Log message for revision 112220:
  copyediting
  

Changed:
  U   Sandbox/J1m/zodb-doc/intro.txt

-=-
Modified: Sandbox/J1m/zodb-doc/intro.txt
===================================================================
--- Sandbox/J1m/zodb-doc/intro.txt	2010-05-10 06:57:08 UTC (rev 112219)
+++ Sandbox/J1m/zodb-doc/intro.txt	2010-05-10 13:45:18 UTC (rev 112220)
@@ -78,7 +78,7 @@
 have a number of advantages and limitations:
 
 - BTrees are highly scalable and are therefore appropriate for
-  collections containg large number of items.
+  collections contain large number of items.
 
 - BTrees manage their keys in sorted order and support range searches.
 
@@ -141,15 +141,15 @@
 ===========
 
 We saw above that the ZODB keeps track of object modifications for us.
-It turns out that applications have to provide some assistence.  In
+It turns out that applications have to provide some assistance.  In
 many cases it's sufficient to subclass ``persistent.Persistent``, but
 in some cases, some extra care is needed.  To see what's needed, we
-need to uderstand what the basic responsibilities of peristent objects
+need to understand what the basic responsibilities of peristent objects
 are and how the ``Persistent`` base class helps implement those
 responsibilities.
 
 ZODB needs to know when objects are accessed so their state can be
-laoded, if necessary.  The ``Persistent`` base class tracks attribute
+loaded, if necessary.  The ``Persistent`` base class tracks attribute
 access and causes an object's state to be loaded when needed.  For
 objects implemented in Python [#c]_, this is really all that's needed
 to get objects loaded.
@@ -160,7 +160,7 @@
 assigned. This strategy works for many persistent objects.
 
 Care is required when a persistent object changes subobjects. Consider
-an alternate, and naive auther class implemention::
+an alternate, and naive author class implementation::
 
     class BrokenAuthor(persistent.Persistent):
 
@@ -180,7 +180,7 @@
 but doesn't assign an attribute, so the change isn't seen by
 ZODB. This leads to the change being lost when the affected author
 object is reloaded from its database.  There are 2 basic approaches
-for dealling with mutable subobjects:
+for dealing with mutable subobjects:
 
 - Use persistent sub-objects.
 
@@ -230,7 +230,7 @@
 ``_p_serial``
     The ``_p_serial`` attribute has the identifier of the last
     transaction to update the object.  This acts as a revision
-    identitier for the object.  This has a value of None if the object
+    identifier for the object.  This has a value of None if the object
     hasn't been stored yet.
 
 ``_p_changed``
@@ -289,7 +289,7 @@
 supported by the high-level API. The high-level API also supports only
 a few standard storages.
 
-If we want to open multipke connections, we can use a slightly
+If we want to open multiple connections, we can use a slightly
 lower-level API, by passing a database file name to ``ZODB.DB``:
 
     >>> db = ZODB.DB('data.fs')
@@ -403,7 +403,7 @@
 file storage at the path ``data.fs``.
 
 To find out about the database options supported by the ``zodb`` tag,
-see the databse reference documentation. To find out about storage
+see the database reference documentation. To find out about storage
 options, see the storage reference documentation.
 
 Concurrency
@@ -411,7 +411,7 @@
 
 ZODB supports accessing databases from multiple threads.  Each thread
 operates as if it has it's own copy of the database.  Threads are
-synchonized through transaction commit.
+synchronized through transaction commit.
 
 Each thread opens a separate connection to a database.  Each
 connection has it's own object cache.
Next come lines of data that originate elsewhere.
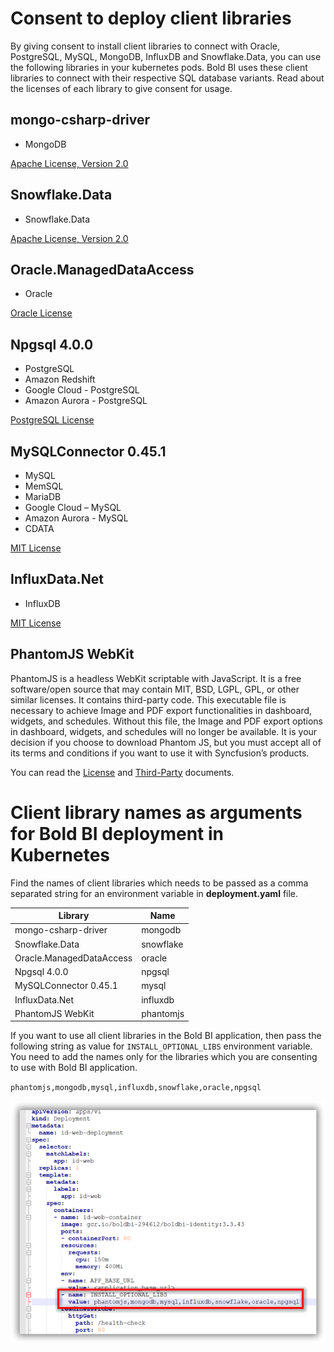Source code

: # Consent to deploy client libraries

By giving consent to install client libraries to connect with Oracle, PostgreSQL, MySQL, MongoDB, InfluxDB and Snowflake.Data, you can use the following libraries in your kubernetes pods. Bold BI uses these client libraries to connect with their respective SQL database variants. Read about the licenses of each library to give consent for usage. 

## mongo-csharp-driver
* MongoDB

[Apache License, Version 2.0](https://github.com/mongodb/mongo-csharp-driver/blob/master/License.txt)

## Snowflake.Data
* Snowflake.Data

[Apache License, Version 2.0](https://github.com/snowflakedb/snowflake-connector-net/blob/master/LICENSE)

## Oracle.ManagedDataAccess
* Oracle

[Oracle License](https://www.oracle.com/downloads/licenses/distribution-license.html)

## Npgsql 4.0.0
* PostgreSQL
* Amazon Redshift
* Google Cloud - PostgreSQL
* Amazon Aurora - PostgreSQL

[PostgreSQL License](https://github.com/npgsql/npgsql/blob/main/LICENSE)

## MySQLConnector 0.45.1
* MySQL
* MemSQL
* MariaDB
* Google Cloud – MySQL
* Amazon Aurora - MySQL
* CDATA

[MIT License](https://github.com/mysql-net/MySqlConnector/blob/master/LICENSE)

## InfluxData.Net
* InfluxDB

[MIT License](https://github.com/pootzko/InfluxData.Net/blob/master/LICENSE)

## PhantomJS WebKit

PhantomJS is a headless WebKit scriptable with JavaScript. It is a free software/open source that may contain MIT, BSD, LGPL, GPL, or other similar licenses. 
It contains third-party code. This executable file is necessary to achieve Image and PDF export functionalities in dashboard, widgets, and schedules. 
Without this file, the Image and PDF export options in dashboard, widgets, and schedules will no longer be available. 
It is your decision if you choose to download Phantom JS, but you must accept all of its terms and conditions if you want to use it with Syncfusion’s products.
  
You can read the [License](https://github.com/ariya/phantomjs/blob/master/LICENSE.BSD) and [Third-Party](https://github.com/ariya/phantomjs/blob/master/third-party.txt) documents.


# Client library names as arguments for Bold BI deployment in Kubernetes

Find the names of client libraries which needs to be passed as a comma separated string for an environment variable in **deployment.yaml** file.

| Library                   | Name          |
| -------------             | ------------- |
| mongo-csharp-driver       | mongodb       |
| Snowflake.Data            | snowflake     |
| Oracle.ManagedDataAccess  | oracle        |
| Npgsql 4.0.0              | npgsql        |
| MySQLConnector 0.45.1     | mysql         |
| InfluxData.Net            | influxdb      |
| PhantomJS WebKit          | phantomjs     |

If you want to use all client libraries in the Bold BI application, then pass the following string as value for `INSTALL_OPTIONAL_LIBS` environment variable. You need to add the names only for the libraries which you are consenting to use with Bold BI application.

`phantomjs,mongodb,mysql,influxdb,snowflake,oracle,npgsql`

![Client Libraries](images/client-library.png) 
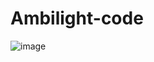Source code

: # Ambilight-code
![image](https://github.com/user-attachments/assets/7eb0fcb3-a799-4840-aaee-e8c229ebe1d8)
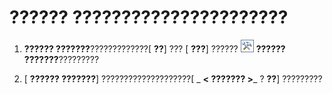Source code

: 
# ?????? ??????????????????????

1.  **?????? ???????**?????????????[ **??**] ??? [ **???**] ?????? 
![](images/0548_ZA06045100.gif) **?????? ???????**?????????
    
2. [ **?????? ???????**] ????????????????????[  _ **< ??????? >**_ ? **??**] ?????????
If multiple connections access
@@ -500,16 +500,16 @@
    details.
 
 .. [#jar] The name ``_p_jar`` comes from early implementations of ZODB
-   in which databases were called "pickle jars", becaise objects were
+   in which databases were called "pickle jars", because objects were
    stored using the Python pickle format.  In those early versions,
    there weren't separate database connections.
 
 .. [#itdidmore] It also arranged that when we closed the connection,
-   the the underlying database was closed.
+   the underlying database was closed.
 
 .. [#zconfig] ZODB uses the ``ZConfig`` configuration
    system. Applications that use ``ZConfig`` can also merge the ZODB
-   configuration schemas with thier own configuration schemas.
+   configuration schemas with their own configuration schemas.
 
 .. [#multipledbtags] You can define multiple databases, so there can
    be multiple ``zodb`` tags. See "Using multiple databases."